Co-Chair of the Republican National Committee
- Incumbent
- Assumed office January 17, 2025
- Leader: Michael Whatley Joe Gruters
- Preceded by: Lara Trump

Treasurer of the Republican National Committee
- In office January 27, 2023 – January 17, 2025
- Preceded by: Tony Parker
- Succeeded by: Joe Gruters

Personal details
- Born: November 26, 1969 (age 56) Dayton, Ohio, U. S.
- Party: Republican
- Spouse: Scott Crosbie
- Children: 3
- Education: University of Kentucky (BA)

= KC Crosbie =

American politician (born 1969)

KC Crosbie (born November 26, 1969) is a member of Republican Party, currently serving as the Co-Chair of the Republican National Committee (RNC), since January 17, 2025, succeeding Lara Trump. She has been the committeeman representative to the RNC from Kentucky since August 27, 2012.

== Early life and education ==
Born on November 26, 1969, in Dayton, Ohio, Crosbie graduated summa cum laude from the University of Kentucky in 1992 with a Bachelor of Arts in Communication.

== Career ==
Crosbie's political career began in 2006 when she was elected to the Lexington-Fayette Urban County Council, representing the 7th District. She served three consecutive terms. She was the Republican nominee in the 2011 Kentucky State Treasurer election, losing to incumbent Democratic treasurer Todd Hollenbach.
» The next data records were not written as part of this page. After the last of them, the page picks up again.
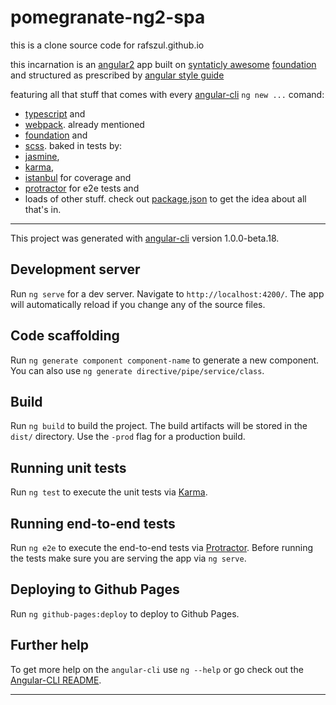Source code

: # pomegranate-ng2-spa

this is a clone source code for rafszul.github.io

this incarnation is an [angular2](https://angular.io/) app built on [syntaticly awesome](http://sass-lang.com/) [foundation](http://foundation.zurb.com/sites.html) and structured as prescribed by [angular style guide](https://angular.io/docs/ts/latest/guide/style-guide.html#) 

featuring all that stuff that comes with every [angular-cli](https://cli.angular.io/) `ng new ...` comand:

- [typescript](https://www.typescriptlang.org/) and
- [webpack](https://webpack.github.io/). already mentioned
- [foundation](http://foundation.zurb.com/sites.html) and
- [scss](http://sass-lang.com/). baked in tests by:
- [jasmine](https://jasmine.github.io/),
- [karma](https://karma-runner.github.io/1.0/index.html),
- [istanbul](https://istanbul.js.org/) for coverage and 
- [protractor](http://www.protractortest.org/#) for e2e tests and
- loads of other stuff. check out [package.json](https://github.com/rafszul/pomegranate-ng2-spa/blob/master/package.json) to get the idea about all that's in.

---

This project was generated with [angular-cli](https://github.com/angular/angular-cli) version 1.0.0-beta.18.

## Development server

Run `ng serve` for a dev server. Navigate to `http://localhost:4200/`. The app will automatically reload if you change any of the source files.

## Code scaffolding

Run `ng generate component component-name` to generate a new component. You can also use `ng generate directive/pipe/service/class`.

## Build

Run `ng build` to build the project. The build artifacts will be stored in the `dist/` directory. Use the `-prod` flag for a production build.

## Running unit tests

Run `ng test` to execute the unit tests via [Karma](https://karma-runner.github.io).

## Running end-to-end tests

Run `ng e2e` to execute the end-to-end tests via [Protractor](http://www.protractortest.org/).
Before running the tests make sure you are serving the app via `ng serve`.

## Deploying to Github Pages

Run `ng github-pages:deploy` to deploy to Github Pages.

## Further help

To get more help on the `angular-cli` use `ng --help` or go check out the [Angular-CLI README](https://github.com/angular/angular-cli/blob/master/README.md).

---

<script src="https://gist.github.com/rafszul/29e74b0eafe0cd8f2d923ef60d9053bd.js"></script>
She has been the National Committeewoman for the Kentucky Republican Party since 2012 and was elected as the RNC Treasurer in 2023.

== Personal life ==
Crosbie is married to Scott Crosbie, a Lexington attorney and former member of the Lexington-Fayette Urban County Council. Scott unsuccessfully ran for Lexington mayor in 2002.